======== Task data

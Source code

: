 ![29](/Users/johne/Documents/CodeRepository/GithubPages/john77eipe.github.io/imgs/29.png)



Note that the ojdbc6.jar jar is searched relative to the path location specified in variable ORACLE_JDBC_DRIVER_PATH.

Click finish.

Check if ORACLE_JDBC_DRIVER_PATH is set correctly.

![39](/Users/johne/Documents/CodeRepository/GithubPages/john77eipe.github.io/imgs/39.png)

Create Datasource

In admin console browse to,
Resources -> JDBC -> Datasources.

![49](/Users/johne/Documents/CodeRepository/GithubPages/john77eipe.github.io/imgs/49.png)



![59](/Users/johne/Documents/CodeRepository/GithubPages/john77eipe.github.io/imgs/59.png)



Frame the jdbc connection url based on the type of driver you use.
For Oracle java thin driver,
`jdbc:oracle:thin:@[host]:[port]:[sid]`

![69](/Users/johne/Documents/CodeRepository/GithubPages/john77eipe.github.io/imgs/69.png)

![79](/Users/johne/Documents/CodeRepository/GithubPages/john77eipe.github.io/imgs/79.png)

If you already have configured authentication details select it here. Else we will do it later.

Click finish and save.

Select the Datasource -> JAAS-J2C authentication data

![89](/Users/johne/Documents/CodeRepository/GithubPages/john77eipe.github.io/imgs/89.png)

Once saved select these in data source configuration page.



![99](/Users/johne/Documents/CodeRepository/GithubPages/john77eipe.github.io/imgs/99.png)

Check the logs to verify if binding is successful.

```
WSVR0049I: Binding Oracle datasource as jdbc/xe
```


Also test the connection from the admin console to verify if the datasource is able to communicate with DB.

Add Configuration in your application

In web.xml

================

**Exercise**
Go through the entries above and report every line in which the word "CodeRepository" appears.

**Answer to this problem**
: ![29](/Users/johne/Documents/CodeRepository/GithubPages/john77eipe.github.io/imgs/29.png)
![39](/Users/johne/Documents/CodeRepository/GithubPages/john77eipe.github.io/imgs/39.png)
![49](/Users/johne/Documents/CodeRepository/GithubPages/john77eipe.github.io/imgs/49.png)
![59](/Users/johne/Documents/CodeRepository/GithubPages/john77eipe.github.io/imgs/59.png)
![69](/Users/johne/Documents/CodeRepository/GithubPages/john77eipe.github.io/imgs/69.png)
![79](/Users/johne/Documents/CodeRepository/GithubPages/john77eipe.github.io/imgs/79.png)
![89](/Users/johne/Documents/CodeRepository/GithubPages/john77eipe.github.io/imgs/89.png)
![99](/Users/johne/Documents/CodeRepository/GithubPages/john77eipe.github.io/imgs/99.png)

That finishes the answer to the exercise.